"Setelah disetujui OJK, maka peraturan itu akan diberlakukan. Targetnya harusnya di kuartal ini," ujar Jeffrey.
Menurut Jeffrey, evaluasi terhadap Papan Pemantauan Khusus tidak dilakukan sebagai respons atas perhatian MSCI terhadap mekanisme perdagangan di Indonesia. Dia menegaskan revisi tersebut merupakan tindak lanjut dari masukan berbagai kelompok investor, terutama investor ritel.

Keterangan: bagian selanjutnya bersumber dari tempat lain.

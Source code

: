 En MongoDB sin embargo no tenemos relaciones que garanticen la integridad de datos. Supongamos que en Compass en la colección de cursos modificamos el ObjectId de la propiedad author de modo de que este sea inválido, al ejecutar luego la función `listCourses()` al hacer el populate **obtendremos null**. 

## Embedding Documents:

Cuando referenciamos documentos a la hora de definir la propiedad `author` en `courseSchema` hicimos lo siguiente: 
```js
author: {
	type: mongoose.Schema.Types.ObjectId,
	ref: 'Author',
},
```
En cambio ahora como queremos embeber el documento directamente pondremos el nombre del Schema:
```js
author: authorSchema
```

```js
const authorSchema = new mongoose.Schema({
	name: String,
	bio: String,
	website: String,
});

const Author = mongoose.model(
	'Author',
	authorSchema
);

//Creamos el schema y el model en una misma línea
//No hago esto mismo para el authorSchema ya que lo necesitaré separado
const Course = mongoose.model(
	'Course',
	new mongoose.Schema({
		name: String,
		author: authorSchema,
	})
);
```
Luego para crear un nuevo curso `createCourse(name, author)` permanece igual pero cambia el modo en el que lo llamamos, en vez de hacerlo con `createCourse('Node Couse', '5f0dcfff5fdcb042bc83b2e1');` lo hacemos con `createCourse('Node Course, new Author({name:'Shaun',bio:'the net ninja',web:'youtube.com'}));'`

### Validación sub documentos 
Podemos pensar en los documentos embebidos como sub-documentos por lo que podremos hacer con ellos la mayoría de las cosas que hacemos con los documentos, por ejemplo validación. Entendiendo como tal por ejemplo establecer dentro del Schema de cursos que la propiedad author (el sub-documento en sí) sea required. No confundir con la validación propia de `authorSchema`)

Dia menjelaskan, sejak BEI menyampaikan empat langkah perbaikan kepada MSCI pada Maret lalu, bursa berkomitmen menghimpun masukan dari investor asing, investor institusi domestik, maupun investor ritel. Dari proses tersebut, keluhan justru lebih banyak datang dari investor ritel terkait mekanisme perdagangan di Papan Pemantauan Khusus.
Karena itu, BEI berencana memfokuskan kriteria masuk Papan Pemantauan Khusus hanya pada kondisi-kondisi yang mencerminkan persoalan fundamental emiten.
"Nah oleh karena itu kami melakukan review dan akan memberikan fokus hanya kepada hal-hal yang bersifat fundamental untuk masuk ke dalam papan pemantauan khusus dan diperdagangkan dengan mekanisme full call auction," kata Jeffrey.
Saat ini ada 11 kriteria papan pemantauan khusus BEI, tiga di antaranya akan masuk kajian untuk dihapus. Antara lain kriteria 6 soal batas free float minimal 5 persen, kriteria 7 soal kriteria transaksi harian kurang dari Rp5 juta rupiah, kriteria 10 menyangkut penghentian sementara perdagangan efek 1 hari yang disebabkan oleh aktivitas perdagangan, dan penyempurnaan kriteria 11 soal kondisi tertentu yang ditetapkan oleh bursa setelah mendapatkan persetujuan OJK.